• TASK DETAILS: Please retype the entries that follow exactly as they are, leaving the images behind.

** Opening EXTRACTED ENTRIES block **

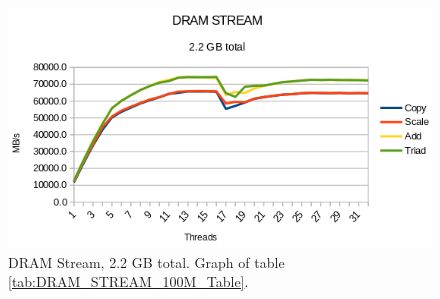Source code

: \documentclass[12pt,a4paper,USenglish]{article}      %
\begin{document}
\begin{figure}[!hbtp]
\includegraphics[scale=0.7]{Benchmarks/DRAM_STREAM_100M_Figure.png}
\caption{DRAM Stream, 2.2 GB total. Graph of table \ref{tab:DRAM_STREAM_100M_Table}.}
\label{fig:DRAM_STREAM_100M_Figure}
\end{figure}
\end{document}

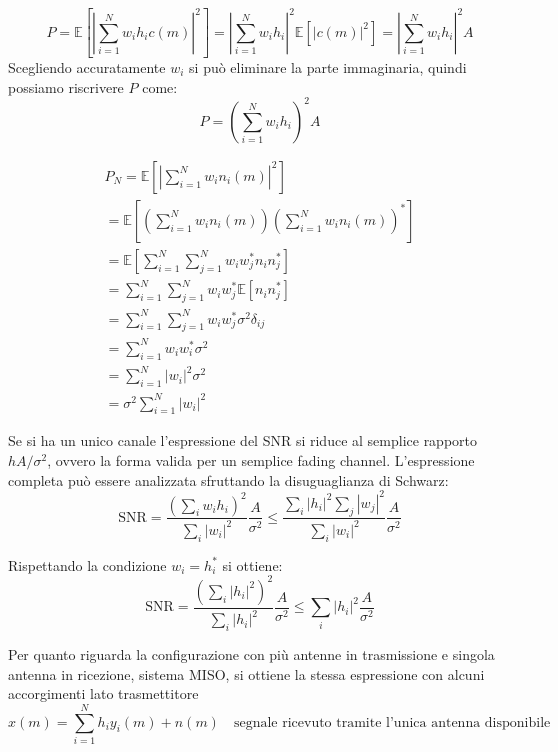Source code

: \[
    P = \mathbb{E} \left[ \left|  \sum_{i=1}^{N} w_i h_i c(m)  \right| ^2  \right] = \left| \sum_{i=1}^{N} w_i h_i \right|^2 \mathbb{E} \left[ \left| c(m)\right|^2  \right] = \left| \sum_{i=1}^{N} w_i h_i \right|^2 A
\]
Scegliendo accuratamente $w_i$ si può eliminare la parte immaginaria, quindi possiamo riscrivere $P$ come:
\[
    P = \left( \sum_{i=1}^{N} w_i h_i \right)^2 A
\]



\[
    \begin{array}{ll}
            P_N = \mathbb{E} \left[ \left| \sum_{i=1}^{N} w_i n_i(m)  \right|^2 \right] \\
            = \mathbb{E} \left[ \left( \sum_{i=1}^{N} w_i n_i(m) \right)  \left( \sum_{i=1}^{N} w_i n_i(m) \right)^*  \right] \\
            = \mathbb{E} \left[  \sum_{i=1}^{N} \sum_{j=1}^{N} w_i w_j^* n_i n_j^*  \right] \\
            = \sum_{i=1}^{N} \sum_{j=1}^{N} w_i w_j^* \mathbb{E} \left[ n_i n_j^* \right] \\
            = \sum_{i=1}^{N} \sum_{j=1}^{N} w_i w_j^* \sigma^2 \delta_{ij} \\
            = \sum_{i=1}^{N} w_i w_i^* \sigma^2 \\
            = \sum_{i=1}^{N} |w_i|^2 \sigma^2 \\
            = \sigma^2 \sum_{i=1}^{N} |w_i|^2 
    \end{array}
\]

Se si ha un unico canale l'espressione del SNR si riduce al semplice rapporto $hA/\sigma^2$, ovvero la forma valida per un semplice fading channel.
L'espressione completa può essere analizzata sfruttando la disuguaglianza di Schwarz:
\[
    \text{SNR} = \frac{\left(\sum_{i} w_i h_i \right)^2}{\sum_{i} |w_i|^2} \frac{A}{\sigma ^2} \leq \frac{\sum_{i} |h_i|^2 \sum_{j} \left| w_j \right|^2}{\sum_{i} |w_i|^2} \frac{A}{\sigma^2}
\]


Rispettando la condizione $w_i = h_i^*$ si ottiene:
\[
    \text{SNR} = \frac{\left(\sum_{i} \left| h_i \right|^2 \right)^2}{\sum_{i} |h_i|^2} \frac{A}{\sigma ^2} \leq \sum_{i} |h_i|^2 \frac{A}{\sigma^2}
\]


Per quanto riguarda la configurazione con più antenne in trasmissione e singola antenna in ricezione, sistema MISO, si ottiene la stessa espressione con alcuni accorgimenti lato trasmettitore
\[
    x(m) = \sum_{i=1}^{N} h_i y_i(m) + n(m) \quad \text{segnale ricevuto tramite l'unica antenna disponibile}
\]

** Closing EXTRACTED ENTRIES block **

• COMPLETED TASK:
Source code

: \documentclass[12pt,a4paper,USenglish]{article}      %
\begin{document}
\begin{figure}[!hbtp]
\includegraphics[scale=0.7]{Benchmarks/DRAM_STREAM_100M_Figure.png}
\caption{DRAM Stream, 2.2 GB total. Graph of table \ref{tab:DRAM_STREAM_100M_Table}.}
\label{fig:DRAM_STREAM_100M_Figure}
\end{figure}
\end{document}

Source code

: \[
    P = \mathbb{E} \left[ \left|  \sum_{i=1}^{N} w_i h_i c(m)  \right| ^2  \right] = \left| \sum_{i=1}^{N} w_i h_i \right|^2 \mathbb{E} \left[ \left| c(m)\right|^2  \right] = \left| \sum_{i=1}^{N} w_i h_i \right|^2 A
\]
Scegliendo accuratamente $w_i$ si può eliminare la parte immaginaria, quindi possiamo riscrivere $P$ come:
\[
    P = \left( \sum_{i=1}^{N} w_i h_i \right)^2 A
\]



\[
    \begin{array}{ll}
            P_N = \mathbb{E} \left[ \left| \sum_{i=1}^{N} w_i n_i(m)  \right|^2 \right] \\
            = \mathbb{E} \left[ \left( \sum_{i=1}^{N} w_i n_i(m) \right)  \left( \sum_{i=1}^{N} w_i n_i(m) \right)^*  \right] \\
            = \mathbb{E} \left[  \sum_{i=1}^{N} \sum_{j=1}^{N} w_i w_j^* n_i n_j^*  \right] \\
            = \sum_{i=1}^{N} \sum_{j=1}^{N} w_i w_j^* \mathbb{E} \left[ n_i n_j^* \right] \\
            = \sum_{i=1}^{N} \sum_{j=1}^{N} w_i w_j^* \sigma^2 \delta_{ij} \\
            = \sum_{i=1}^{N} w_i w_i^* \sigma^2 \\
            = \sum_{i=1}^{N} |w_i|^2 \sigma^2 \\
            = \sigma^2 \sum_{i=1}^{N} |w_i|^2 
    \end{array}
\]

Se si ha un unico canale l'espressione del SNR si riduce al semplice rapporto $hA/\sigma^2$, ovvero la forma valida per un semplice fading channel.
L'espressione completa può essere analizzata sfruttando la disuguaglianza di Schwarz:
\[
    \text{SNR} = \frac{\left(\sum_{i} w_i h_i \right)^2}{\sum_{i} |w_i|^2} \frac{A}{\sigma ^2} \leq \frac{\sum_{i} |h_i|^2 \sum_{j} \left| w_j \right|^2}{\sum_{i} |w_i|^2} \frac{A}{\sigma^2}
\]


Rispettando la condizione $w_i = h_i^*$ si ottiene:
\[
    \text{SNR} = \frac{\left(\sum_{i} \left| h_i \right|^2 \right)^2}{\sum_{i} |h_i|^2} \frac{A}{\sigma ^2} \leq \sum_{i} |h_i|^2 \frac{A}{\sigma^2}
\]


Per quanto riguarda la configurazione con più antenne in trasmissione e singola antenna in ricezione, sistema MISO, si ottiene la stessa espressione con alcuni accorgimenti lato trasmettitore
\[
    x(m) = \sum_{i=1}^{N} h_i y_i(m) + n(m) \quad \text{segnale ricevuto tramite l'unica antenna disponibile}
\]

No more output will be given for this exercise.